- _REQUIREMENT_
Set down every record below exactly as it appears, but without the pictures.
*** INPUT MATERIAL ***
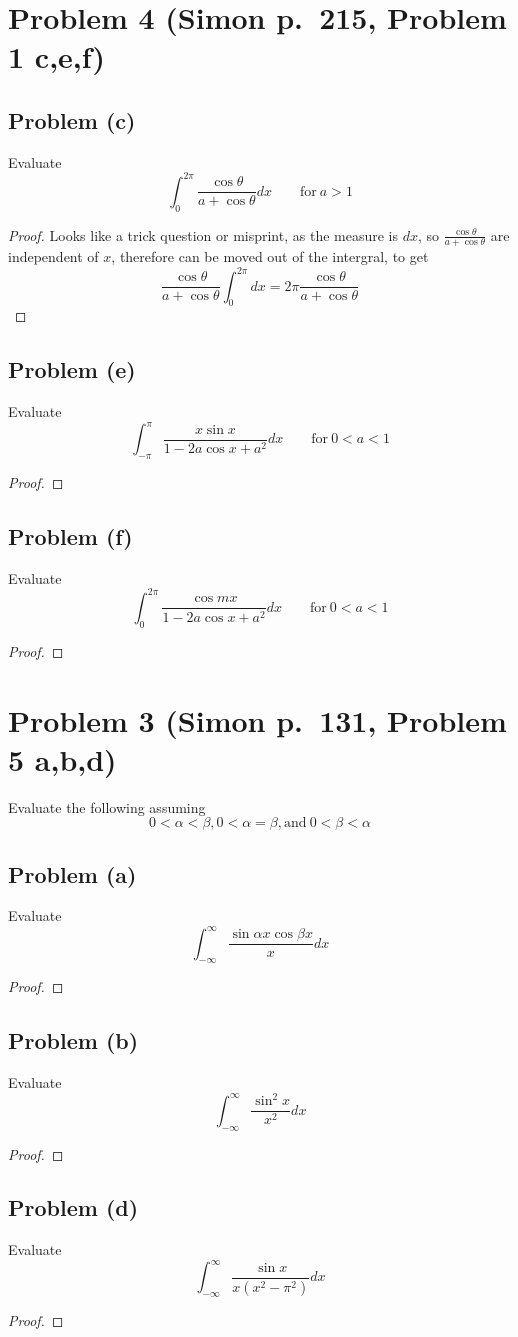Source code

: \documentclass{article}[12pt]
\begin{document}
\section*{Problem 4 (Simon p.~215, Problem 1 c,e,f)}
\subsection*{Problem (c)}Evaluate
\[
\int_0^{2\pi} \frac{\cos \theta}{a+\cos \theta} dx\qquad \mbox{for}\ a>1
\]
\begin{proof}
Looks like a trick question or misprint, as the measure is $dx$, so
$\frac{\cos \theta}{a+\cos\theta}$ are independent of $x$, therefore
can be moved out of the intergral, to get 
\[
\frac{\cos \theta}{a+\cos\theta} \int_0^{2\pi} dx = 2\pi\frac{\cos \theta}{a+\cos\theta}
\]
\end{proof}

\subsection*{Problem (e)}Evaluate
\[
\int_{-\pi}^{\pi} \frac{x\sin x}{1-2a\cos x+a^2} dx\qquad \mbox{for}\ 0<a<1
\]
\begin{proof}

\end{proof}

\subsection*{Problem (f)}Evaluate
\[
\int_{0}^{2\pi} \frac{\cos mx}{1-2a\cos x+a^2} dx\qquad \mbox{for}\ 0<a<1
\]
\begin{proof}

\end{proof}



\section*{Problem 3 (Simon p.~131, Problem 5 a,b,d)}
Evaluate the following assuming
\[
0 < \alpha < \beta, 0 < \alpha = \beta, \mbox{and}\ 0 < \beta < \alpha
\]
\subsection*{Problem (a)}Evaluate
\[
\int_{-\infty}^{\infty} \frac{\sin \alpha x\cos \beta x}{x} dx
\]
\begin{proof}

\end{proof}

\subsection*{Problem (b)}Evaluate
\[
\int_{-\infty}^{\infty} \frac{\sin^2 x}{x^2} dx
\]
\begin{proof}

\end{proof}

\subsection*{Problem (d)}Evaluate
\[
\int_{-\infty}^{\infty} \frac{\sin x}{x(x^2-\pi^2)} dx
\]
\begin{proof}

\end{proof}
\end{document}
***
- _RESPONSE BOX_
Source code

: \documentclass{article}[12pt]
\begin{document}
\section*{Problem 4 (Simon p.~215, Problem 1 c,e,f)}
\subsection*{Problem (c)}Evaluate
\[
\int_0^{2\pi} \frac{\cos \theta}{a+\cos \theta} dx\qquad \mbox{for}\ a>1
\]
\begin{proof}
Looks like a trick question or misprint, as the measure is $dx$, so
$\frac{\cos \theta}{a+\cos\theta}$ are independent of $x$, therefore
can be moved out of the intergral, to get 
\[
\frac{\cos \theta}{a+\cos\theta} \int_0^{2\pi} dx = 2\pi\frac{\cos \theta}{a+\cos\theta}
\]
\end{proof}

\subsection*{Problem (e)}Evaluate
\[
\int_{-\pi}^{\pi} \frac{x\sin x}{1-2a\cos x+a^2} dx\qquad \mbox{for}\ 0<a<1
\]
\begin{proof}

\end{proof}

\subsection*{Problem (f)}Evaluate
\[
\int_{0}^{2\pi} \frac{\cos mx}{1-2a\cos x+a^2} dx\qquad \mbox{for}\ 0<a<1
\]
\begin{proof}

\end{proof}



\section*{Problem 3 (Simon p.~131, Problem 5 a,b,d)}
Evaluate the following assuming
\[
0 < \alpha < \beta, 0 < \alpha = \beta, \mbox{and}\ 0 < \beta < \alpha
\]
\subsection*{Problem (a)}Evaluate
\[
\int_{-\infty}^{\infty} \frac{\sin \alpha x\cos \beta x}{x} dx
\]
\begin{proof}

\end{proof}

\subsection*{Problem (b)}Evaluate
\[
\int_{-\infty}^{\infty} \frac{\sin^2 x}{x^2} dx
\]
\begin{proof}

\end{proof}

\subsection*{Problem (d)}Evaluate
\[
\int_{-\infty}^{\infty} \frac{\sin x}{x(x^2-\pi^2)} dx
\]
\begin{proof}

\end{proof}
\end{document}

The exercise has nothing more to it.